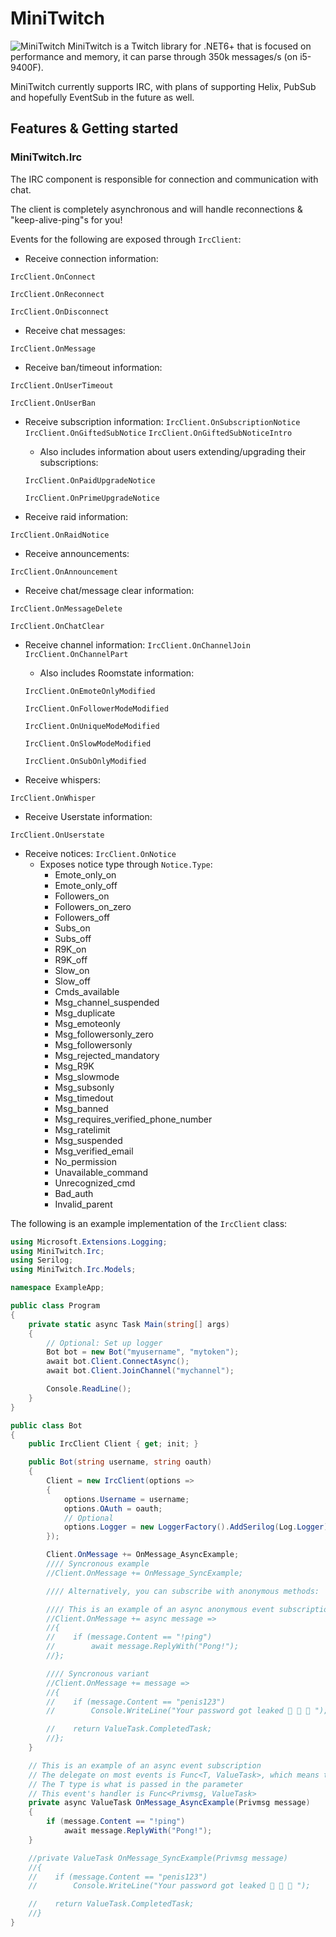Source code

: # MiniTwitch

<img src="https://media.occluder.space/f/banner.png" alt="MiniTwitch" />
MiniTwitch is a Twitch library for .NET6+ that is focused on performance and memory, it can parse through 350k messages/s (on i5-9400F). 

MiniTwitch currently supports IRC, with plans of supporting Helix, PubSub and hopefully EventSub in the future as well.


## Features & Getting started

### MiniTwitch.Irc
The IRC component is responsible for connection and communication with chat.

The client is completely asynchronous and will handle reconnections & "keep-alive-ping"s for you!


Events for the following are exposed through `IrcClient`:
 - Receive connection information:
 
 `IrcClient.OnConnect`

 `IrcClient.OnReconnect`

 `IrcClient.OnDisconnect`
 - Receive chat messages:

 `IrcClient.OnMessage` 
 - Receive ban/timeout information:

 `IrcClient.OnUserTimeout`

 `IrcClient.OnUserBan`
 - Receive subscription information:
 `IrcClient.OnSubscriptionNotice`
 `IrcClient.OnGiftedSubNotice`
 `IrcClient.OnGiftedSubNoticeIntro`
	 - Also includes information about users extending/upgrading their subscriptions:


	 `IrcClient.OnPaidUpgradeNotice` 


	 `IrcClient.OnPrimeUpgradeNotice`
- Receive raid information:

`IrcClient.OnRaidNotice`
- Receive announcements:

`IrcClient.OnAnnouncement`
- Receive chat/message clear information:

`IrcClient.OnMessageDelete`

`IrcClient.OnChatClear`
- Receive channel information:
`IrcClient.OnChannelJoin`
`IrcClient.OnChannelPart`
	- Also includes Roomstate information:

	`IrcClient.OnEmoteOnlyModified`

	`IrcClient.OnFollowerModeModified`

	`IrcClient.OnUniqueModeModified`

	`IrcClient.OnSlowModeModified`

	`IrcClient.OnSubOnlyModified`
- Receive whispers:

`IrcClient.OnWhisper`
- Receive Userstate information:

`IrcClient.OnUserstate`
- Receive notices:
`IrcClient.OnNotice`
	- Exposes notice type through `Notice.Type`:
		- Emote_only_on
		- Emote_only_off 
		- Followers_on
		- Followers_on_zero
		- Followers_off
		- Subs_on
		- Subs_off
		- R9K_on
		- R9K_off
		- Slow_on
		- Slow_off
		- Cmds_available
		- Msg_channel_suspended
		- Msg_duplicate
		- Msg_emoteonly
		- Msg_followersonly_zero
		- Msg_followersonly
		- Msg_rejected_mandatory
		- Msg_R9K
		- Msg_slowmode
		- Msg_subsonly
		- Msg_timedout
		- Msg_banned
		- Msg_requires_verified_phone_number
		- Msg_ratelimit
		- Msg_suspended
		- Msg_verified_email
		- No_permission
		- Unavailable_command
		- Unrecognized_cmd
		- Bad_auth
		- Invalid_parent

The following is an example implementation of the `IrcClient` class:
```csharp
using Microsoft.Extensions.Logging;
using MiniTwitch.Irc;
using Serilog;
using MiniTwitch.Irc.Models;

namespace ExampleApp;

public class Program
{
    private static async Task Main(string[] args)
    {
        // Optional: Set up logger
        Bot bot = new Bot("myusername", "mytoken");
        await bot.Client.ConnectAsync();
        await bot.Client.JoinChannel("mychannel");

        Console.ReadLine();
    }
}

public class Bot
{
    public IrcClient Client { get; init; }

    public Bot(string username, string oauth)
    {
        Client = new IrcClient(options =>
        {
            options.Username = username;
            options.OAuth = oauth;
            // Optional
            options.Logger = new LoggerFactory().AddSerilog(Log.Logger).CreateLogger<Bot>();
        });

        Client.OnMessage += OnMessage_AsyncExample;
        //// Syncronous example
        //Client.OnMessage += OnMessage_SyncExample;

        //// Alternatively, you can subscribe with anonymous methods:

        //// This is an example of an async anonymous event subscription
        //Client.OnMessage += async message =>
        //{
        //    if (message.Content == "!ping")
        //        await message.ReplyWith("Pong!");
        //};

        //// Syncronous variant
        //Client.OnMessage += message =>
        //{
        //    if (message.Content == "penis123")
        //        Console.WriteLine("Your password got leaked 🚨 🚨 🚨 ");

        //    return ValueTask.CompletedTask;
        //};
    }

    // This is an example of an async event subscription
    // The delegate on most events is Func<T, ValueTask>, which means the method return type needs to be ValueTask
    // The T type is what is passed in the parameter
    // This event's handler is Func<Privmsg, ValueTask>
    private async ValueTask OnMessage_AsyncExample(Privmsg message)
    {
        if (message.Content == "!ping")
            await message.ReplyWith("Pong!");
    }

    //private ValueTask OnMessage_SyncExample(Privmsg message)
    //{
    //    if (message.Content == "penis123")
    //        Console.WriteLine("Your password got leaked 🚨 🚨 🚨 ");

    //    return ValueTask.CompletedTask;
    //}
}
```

TO DO — Look at the listing and set down only the lines from its start through the line with "- Msg_subsonly", word for word and without pictures.

ANSWER TO THIS TASK —
Source code

: # MiniTwitch

<img src="https://media.occluder.space/f/banner.png" alt="MiniTwitch" />
MiniTwitch is a Twitch library for .NET6+ that is focused on performance and memory, it can parse through 350k messages/s (on i5-9400F). 

MiniTwitch currently supports IRC, with plans of supporting Helix, PubSub and hopefully EventSub in the future as well.


## Features & Getting started

### MiniTwitch.Irc
The IRC component is responsible for connection and communication with chat.

The client is completely asynchronous and will handle reconnections & "keep-alive-ping"s for you!


Events for the following are exposed through `IrcClient`:
 - Receive connection information:
 
 `IrcClient.OnConnect`

 `IrcClient.OnReconnect`

 `IrcClient.OnDisconnect`
 - Receive chat messages:

 `IrcClient.OnMessage` 
 - Receive ban/timeout information:

 `IrcClient.OnUserTimeout`

 `IrcClient.OnUserBan`
 - Receive subscription information:
 `IrcClient.OnSubscriptionNotice`
 `IrcClient.OnGiftedSubNotice`
 `IrcClient.OnGiftedSubNoticeIntro`
	 - Also includes information about users extending/upgrading their subscriptions:


	 `IrcClient.OnPaidUpgradeNotice` 


	 `IrcClient.OnPrimeUpgradeNotice`
- Receive raid information:

`IrcClient.OnRaidNotice`
- Receive announcements:

`IrcClient.OnAnnouncement`
- Receive chat/message clear information:

`IrcClient.OnMessageDelete`

`IrcClient.OnChatClear`
- Receive channel information:
`IrcClient.OnChannelJoin`
`IrcClient.OnChannelPart`
	- Also includes Roomstate information:

	`IrcClient.OnEmoteOnlyModified`

	`IrcClient.OnFollowerModeModified`

	`IrcClient.OnUniqueModeModified`

	`IrcClient.OnSlowModeModified`

	`IrcClient.OnSubOnlyModified`
- Receive whispers:

`IrcClient.OnWhisper`
- Receive Userstate information:

`IrcClient.OnUserstate`
- Receive notices:
`IrcClient.OnNotice`
	- Exposes notice type through `Notice.Type`:
		- Emote_only_on
		- Emote_only_off 
		- Followers_on
		- Followers_on_zero
		- Followers_off
		- Subs_on
		- Subs_off
		- R9K_on
		- R9K_off
		- Slow_on
		- Slow_off
		- Cmds_available
		- Msg_channel_suspended
		- Msg_duplicate
		- Msg_emoteonly
		- Msg_followersonly_zero
		- Msg_followersonly
		- Msg_rejected_mandatory
		- Msg_R9K
		- Msg_slowmode
		- Msg_subsonly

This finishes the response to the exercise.